* _Task requirements_
Whatever appears in the records, write it out again exactly.

== Extracted entries ==

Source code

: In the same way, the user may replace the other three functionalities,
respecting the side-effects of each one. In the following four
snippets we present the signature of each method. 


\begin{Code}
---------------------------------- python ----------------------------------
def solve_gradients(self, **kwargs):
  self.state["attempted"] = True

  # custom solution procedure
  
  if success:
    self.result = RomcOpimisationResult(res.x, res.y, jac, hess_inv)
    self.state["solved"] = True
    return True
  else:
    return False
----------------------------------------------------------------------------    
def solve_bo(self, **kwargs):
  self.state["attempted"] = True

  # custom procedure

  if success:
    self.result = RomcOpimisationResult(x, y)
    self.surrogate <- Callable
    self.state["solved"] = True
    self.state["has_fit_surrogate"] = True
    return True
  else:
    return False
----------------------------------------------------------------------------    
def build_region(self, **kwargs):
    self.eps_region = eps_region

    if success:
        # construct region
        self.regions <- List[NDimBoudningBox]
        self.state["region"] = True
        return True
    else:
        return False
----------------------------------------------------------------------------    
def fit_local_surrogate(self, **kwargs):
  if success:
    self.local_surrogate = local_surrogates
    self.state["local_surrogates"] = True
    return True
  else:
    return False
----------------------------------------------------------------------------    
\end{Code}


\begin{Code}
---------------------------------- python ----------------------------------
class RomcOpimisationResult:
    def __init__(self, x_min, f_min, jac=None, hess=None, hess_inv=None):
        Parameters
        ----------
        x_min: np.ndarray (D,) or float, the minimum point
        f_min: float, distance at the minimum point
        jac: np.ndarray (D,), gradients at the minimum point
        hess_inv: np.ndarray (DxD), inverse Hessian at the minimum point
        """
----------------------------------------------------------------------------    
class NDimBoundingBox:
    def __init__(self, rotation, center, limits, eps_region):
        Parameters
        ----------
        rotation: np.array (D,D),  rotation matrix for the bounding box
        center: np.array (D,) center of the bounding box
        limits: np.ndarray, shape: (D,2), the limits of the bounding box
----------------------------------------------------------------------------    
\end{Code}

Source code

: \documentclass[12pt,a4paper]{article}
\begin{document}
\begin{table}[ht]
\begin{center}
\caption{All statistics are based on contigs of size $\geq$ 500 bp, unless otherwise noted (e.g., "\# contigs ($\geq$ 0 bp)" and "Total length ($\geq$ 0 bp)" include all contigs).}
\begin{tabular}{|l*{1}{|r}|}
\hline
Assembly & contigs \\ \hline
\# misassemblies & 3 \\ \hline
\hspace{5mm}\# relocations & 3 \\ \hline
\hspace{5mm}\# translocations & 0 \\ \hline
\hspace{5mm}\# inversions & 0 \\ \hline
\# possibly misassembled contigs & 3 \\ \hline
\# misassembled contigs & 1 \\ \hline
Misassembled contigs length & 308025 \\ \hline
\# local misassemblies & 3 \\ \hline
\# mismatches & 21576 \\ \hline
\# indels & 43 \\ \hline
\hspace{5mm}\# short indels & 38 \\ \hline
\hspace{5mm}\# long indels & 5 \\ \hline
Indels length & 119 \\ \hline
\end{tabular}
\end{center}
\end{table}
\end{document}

===

* _Written response_
Source code

: In the same way, the user may replace the other three functionalities,
respecting the side-effects of each one. In the following four
snippets we present the signature of each method. 


\begin{Code}
---------------------------------- python ----------------------------------
def solve_gradients(self, **kwargs):
  self.state["attempted"] = True

  # custom solution procedure
  
  if success:
    self.result = RomcOpimisationResult(res.x, res.y, jac, hess_inv)
    self.state["solved"] = True
    return True
  else:
    return False
----------------------------------------------------------------------------    
def solve_bo(self, **kwargs):
  self.state["attempted"] = True

  # custom procedure

  if success:
    self.result = RomcOpimisationResult(x, y)
    self.surrogate <- Callable
    self.state["solved"] = True
    self.state["has_fit_surrogate"] = True
    return True
  else:
    return False
----------------------------------------------------------------------------    
def build_region(self, **kwargs):
    self.eps_region = eps_region

    if success:
        # construct region
        self.regions <- List[NDimBoudningBox]
        self.state["region"] = True
        return True
    else:
        return False
----------------------------------------------------------------------------    
def fit_local_surrogate(self, **kwargs):
  if success:
    self.local_surrogate = local_surrogates
    self.state["local_surrogates"] = True
    return True
  else:
    return False
----------------------------------------------------------------------------    
\end{Code}


\begin{Code}
---------------------------------- python ----------------------------------
class RomcOpimisationResult:
    def __init__(self, x_min, f_min, jac=None, hess=None, hess_inv=None):
        Parameters
        ----------
        x_min: np.ndarray (D,) or float, the minimum point
        f_min: float, distance at the minimum point
        jac: np.ndarray (D,), gradients at the minimum point
        hess_inv: np.ndarray (DxD), inverse Hessian at the minimum point
        """
----------------------------------------------------------------------------    
class NDimBoundingBox:
    def __init__(self, rotation, center, limits, eps_region):
        Parameters
        ----------
        rotation: np.array (D,D),  rotation matrix for the bounding box
        center: np.array (D,) center of the bounding box
        limits: np.ndarray, shape: (D,2), the limits of the bounding box
----------------------------------------------------------------------------    
\end{Code}

Source code

: \documentclass[12pt,a4paper]{article}
\begin{document}
\begin{table}[ht]
\begin{center}
\caption{All statistics are based on contigs of size $\geq$ 500 bp, unless otherwise noted (e.g., "\# contigs ($\geq$ 0 bp)" and "Total length ($\geq$ 0 bp)" include all contigs).}
\begin{tabular}{|l*{1}{|r}|}
\hline
Assembly & contigs \\ \hline
\# misassemblies & 3 \\ \hline
\hspace{5mm}\# relocations & 3 \\ \hline
\hspace{5mm}\# translocations & 0 \\ \hline
\hspace{5mm}\# inversions & 0 \\ \hline
\# possibly misassembled contigs & 3 \\ \hline
\# misassembled contigs & 1 \\ \hline
Misassembled contigs length & 308025 \\ \hline
\# local misassemblies & 3 \\ \hline
\# mismatches & 21576 \\ \hline
\# indels & 43 \\ \hline
\hspace{5mm}\# short indels & 38 \\ \hline
\hspace{5mm}\# long indels & 5 \\ \hline
Indels length & 119 \\ \hline
\end{tabular}
\end{center}
\end{table}
\end{document}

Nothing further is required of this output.